Indigenous cultures, through tricksters, understand the world as a space humans live in. Coyote is a trickster in many North American aboriginal stories. Through coyote, Peter Blue Cloud reminded me I live in the world and not outside it or beside it. I made whole in this relationship.
Ecologically and ideally, classrooms, students, and teachers are nodes on vast interconnected webs across time and space. Seen this way, education is a reverent, holy space binding us together as it holds stories across cultures and generations. We hear the voices of all, particularly those who live on the margins.
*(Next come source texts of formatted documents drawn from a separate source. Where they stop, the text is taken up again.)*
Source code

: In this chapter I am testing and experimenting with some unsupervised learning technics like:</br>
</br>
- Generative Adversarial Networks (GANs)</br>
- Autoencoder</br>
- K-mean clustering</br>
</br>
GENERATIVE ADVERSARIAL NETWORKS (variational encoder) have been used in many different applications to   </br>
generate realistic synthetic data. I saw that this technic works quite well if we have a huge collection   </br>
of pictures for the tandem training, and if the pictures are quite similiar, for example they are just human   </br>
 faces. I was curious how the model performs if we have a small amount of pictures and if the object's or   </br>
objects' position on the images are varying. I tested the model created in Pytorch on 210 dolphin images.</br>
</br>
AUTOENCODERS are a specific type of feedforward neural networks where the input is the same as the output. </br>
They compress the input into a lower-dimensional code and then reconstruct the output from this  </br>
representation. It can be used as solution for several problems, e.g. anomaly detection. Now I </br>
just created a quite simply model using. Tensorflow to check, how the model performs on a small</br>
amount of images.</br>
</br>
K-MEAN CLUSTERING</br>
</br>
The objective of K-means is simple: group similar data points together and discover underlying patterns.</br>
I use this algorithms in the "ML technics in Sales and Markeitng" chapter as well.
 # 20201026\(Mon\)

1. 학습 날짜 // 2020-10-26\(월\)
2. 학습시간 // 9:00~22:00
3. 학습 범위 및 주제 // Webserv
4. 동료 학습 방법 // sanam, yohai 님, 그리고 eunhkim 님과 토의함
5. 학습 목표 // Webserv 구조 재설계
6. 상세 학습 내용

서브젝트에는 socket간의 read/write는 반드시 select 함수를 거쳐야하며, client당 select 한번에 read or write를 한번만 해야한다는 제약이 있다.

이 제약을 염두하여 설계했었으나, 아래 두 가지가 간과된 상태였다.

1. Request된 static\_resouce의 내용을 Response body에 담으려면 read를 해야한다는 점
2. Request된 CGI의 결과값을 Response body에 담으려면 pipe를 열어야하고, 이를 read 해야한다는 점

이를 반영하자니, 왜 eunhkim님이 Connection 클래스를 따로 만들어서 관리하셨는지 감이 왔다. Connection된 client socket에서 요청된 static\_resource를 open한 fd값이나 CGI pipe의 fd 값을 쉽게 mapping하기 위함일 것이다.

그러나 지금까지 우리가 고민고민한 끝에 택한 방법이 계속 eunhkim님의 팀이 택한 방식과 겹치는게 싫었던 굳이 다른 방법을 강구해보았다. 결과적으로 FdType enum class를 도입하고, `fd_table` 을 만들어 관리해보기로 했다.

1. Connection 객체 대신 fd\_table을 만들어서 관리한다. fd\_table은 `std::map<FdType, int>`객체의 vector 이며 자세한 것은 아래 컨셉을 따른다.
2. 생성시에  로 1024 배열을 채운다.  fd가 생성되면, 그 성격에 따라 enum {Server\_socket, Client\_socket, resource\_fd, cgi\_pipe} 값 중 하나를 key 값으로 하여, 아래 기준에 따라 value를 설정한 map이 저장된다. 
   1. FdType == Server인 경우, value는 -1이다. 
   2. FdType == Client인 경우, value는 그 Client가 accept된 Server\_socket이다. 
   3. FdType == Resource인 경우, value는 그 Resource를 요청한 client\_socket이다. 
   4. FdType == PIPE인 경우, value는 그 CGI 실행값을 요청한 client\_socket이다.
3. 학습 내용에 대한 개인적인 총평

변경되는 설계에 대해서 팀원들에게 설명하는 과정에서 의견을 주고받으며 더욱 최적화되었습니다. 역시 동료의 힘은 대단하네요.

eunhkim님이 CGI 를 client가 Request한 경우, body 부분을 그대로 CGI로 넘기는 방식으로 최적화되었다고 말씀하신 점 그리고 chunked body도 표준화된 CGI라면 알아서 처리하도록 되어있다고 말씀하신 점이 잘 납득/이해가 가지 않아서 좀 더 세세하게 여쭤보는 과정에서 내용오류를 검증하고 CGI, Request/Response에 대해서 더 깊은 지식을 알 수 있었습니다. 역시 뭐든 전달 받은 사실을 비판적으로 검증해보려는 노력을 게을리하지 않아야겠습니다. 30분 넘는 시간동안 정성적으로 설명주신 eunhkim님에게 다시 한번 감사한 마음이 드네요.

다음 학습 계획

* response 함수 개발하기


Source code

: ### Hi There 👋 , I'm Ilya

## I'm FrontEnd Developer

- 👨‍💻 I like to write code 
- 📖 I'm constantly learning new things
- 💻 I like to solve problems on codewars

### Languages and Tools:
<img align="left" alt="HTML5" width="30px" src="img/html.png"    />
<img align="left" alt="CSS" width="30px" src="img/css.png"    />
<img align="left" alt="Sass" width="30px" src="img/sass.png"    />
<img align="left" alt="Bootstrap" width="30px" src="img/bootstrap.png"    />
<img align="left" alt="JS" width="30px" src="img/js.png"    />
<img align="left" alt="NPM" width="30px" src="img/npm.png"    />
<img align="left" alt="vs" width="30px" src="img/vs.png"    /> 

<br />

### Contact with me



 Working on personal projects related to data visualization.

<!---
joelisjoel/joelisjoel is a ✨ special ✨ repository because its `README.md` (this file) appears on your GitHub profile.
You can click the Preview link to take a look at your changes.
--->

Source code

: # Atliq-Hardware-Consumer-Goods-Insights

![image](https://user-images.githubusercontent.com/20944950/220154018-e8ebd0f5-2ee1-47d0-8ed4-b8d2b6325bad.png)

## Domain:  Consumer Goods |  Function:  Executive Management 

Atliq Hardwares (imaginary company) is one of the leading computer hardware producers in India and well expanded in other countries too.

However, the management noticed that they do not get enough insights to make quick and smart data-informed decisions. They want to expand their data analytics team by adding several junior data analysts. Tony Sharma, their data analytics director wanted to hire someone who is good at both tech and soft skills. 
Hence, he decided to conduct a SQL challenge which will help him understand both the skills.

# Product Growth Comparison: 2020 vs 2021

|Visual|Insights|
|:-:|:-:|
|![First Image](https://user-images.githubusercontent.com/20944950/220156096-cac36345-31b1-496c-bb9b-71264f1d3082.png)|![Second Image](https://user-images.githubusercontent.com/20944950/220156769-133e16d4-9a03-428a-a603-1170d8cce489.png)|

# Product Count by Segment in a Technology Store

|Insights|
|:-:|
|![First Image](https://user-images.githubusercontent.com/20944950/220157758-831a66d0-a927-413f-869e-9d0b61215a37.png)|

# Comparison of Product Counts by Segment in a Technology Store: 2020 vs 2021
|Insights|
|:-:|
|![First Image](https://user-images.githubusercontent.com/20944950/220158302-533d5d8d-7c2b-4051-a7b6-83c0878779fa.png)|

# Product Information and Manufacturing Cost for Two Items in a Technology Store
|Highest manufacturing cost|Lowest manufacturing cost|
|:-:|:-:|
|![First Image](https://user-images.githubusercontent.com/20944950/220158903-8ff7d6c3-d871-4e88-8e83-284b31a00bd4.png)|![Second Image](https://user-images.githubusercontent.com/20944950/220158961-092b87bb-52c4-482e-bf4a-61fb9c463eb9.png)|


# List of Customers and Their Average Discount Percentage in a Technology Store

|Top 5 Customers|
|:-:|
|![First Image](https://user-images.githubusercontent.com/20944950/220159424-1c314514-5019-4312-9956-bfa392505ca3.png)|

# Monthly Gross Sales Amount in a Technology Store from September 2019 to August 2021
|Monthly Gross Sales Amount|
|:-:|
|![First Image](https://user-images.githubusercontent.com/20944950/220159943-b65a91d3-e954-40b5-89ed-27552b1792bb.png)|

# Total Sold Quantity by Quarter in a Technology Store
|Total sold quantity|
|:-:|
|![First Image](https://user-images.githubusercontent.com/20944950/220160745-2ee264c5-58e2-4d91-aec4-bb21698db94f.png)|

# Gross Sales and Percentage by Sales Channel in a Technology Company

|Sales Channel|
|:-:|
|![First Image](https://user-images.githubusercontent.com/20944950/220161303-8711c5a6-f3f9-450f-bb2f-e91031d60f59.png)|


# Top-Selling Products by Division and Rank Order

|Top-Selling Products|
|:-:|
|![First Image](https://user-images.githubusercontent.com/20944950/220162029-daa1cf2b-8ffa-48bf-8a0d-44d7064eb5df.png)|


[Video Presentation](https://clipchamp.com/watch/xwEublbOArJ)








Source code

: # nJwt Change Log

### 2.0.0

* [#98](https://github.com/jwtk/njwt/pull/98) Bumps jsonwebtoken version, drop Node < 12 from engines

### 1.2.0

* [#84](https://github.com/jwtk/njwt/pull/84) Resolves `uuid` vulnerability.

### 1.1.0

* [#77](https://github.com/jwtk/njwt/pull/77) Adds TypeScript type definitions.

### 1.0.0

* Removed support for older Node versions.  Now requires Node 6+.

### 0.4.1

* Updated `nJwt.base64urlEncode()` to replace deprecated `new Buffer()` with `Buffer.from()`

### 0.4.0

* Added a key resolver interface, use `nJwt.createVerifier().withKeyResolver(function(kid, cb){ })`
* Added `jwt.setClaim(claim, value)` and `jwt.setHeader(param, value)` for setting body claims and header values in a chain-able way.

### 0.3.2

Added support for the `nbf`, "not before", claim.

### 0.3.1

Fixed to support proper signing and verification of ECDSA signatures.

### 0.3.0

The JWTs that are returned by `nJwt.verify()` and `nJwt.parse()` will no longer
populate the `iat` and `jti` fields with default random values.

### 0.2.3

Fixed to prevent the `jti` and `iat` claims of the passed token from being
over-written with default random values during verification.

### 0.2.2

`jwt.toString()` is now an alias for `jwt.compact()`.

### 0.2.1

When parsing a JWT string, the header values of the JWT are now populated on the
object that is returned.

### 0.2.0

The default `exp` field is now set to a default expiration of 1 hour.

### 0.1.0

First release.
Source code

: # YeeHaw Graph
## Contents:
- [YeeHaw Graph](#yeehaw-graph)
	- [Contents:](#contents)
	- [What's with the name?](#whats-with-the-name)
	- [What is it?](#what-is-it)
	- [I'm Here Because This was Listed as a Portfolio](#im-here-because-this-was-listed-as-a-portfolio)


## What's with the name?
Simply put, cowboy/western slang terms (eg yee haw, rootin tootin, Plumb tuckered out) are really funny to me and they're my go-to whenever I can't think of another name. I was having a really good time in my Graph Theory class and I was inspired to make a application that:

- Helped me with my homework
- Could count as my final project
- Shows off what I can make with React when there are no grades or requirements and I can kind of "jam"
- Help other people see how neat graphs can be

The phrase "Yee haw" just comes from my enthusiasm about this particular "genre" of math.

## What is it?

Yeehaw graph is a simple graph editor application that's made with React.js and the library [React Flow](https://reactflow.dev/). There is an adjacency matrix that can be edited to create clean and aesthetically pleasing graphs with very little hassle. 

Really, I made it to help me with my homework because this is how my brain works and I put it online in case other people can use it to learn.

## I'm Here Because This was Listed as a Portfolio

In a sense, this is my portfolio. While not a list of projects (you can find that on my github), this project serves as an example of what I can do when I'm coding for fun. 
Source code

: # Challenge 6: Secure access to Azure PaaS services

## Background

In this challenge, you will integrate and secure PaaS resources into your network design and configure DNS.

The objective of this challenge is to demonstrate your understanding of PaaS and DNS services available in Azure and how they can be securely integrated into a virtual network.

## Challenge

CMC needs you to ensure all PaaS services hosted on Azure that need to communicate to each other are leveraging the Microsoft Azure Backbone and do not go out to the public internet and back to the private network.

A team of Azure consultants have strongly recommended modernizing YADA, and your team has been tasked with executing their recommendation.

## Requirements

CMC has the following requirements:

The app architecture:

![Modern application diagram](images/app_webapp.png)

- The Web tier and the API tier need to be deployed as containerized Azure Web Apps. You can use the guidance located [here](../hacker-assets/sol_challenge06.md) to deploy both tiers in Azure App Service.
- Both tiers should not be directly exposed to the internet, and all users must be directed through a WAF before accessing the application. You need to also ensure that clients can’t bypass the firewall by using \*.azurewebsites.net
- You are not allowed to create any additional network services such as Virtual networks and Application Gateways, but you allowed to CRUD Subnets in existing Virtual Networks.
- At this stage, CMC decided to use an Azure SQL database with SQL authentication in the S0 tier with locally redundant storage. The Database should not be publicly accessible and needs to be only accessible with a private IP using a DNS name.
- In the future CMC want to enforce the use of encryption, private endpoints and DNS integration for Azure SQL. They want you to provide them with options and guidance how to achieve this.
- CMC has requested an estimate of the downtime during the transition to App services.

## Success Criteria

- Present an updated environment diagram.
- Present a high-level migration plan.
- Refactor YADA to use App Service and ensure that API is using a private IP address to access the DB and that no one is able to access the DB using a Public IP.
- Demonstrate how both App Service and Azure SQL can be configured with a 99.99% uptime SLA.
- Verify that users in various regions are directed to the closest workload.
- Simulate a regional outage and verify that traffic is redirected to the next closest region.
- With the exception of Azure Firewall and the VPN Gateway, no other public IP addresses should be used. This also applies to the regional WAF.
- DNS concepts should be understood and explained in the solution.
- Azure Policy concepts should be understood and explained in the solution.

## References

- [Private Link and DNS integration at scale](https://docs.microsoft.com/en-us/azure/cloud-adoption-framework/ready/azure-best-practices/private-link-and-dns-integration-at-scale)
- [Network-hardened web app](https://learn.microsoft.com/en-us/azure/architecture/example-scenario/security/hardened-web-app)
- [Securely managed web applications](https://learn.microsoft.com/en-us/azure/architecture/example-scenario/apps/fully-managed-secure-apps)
by starlight hush of wind the owl’s voice,
the campfire embers glowing inner universe
by firelight smoke curls weaving faint the voices,
coyote voices faint the pain and smell the pitch,
fire, I sing you stars,
fire, I breath obsidian
& again the owl’s shadow voice leans back
into times past
slinging firs fire,
brittle spine bent bowed toward the fire,
voices low to murmur a child whimper,
deer fat sucked upon to gentle dreaming,
the mother her song the night cradles,
child, the owl, too, has young,
tiny hears and warmth of down,
& old man coughing guttural spit to fire,
young people giggle beneath hide fondlings,
soon to sleep,
again coyote voices drown the mind in a loneliness
of deep respect in love of those who camp
just up the hill,
& tiny crystals of tears spatter the dust,
legs cannot every carry me back to you,
soul that holds you
Your writings are calming and peaceful to me; I like this.
Thank you Jackie for a wonderful comment.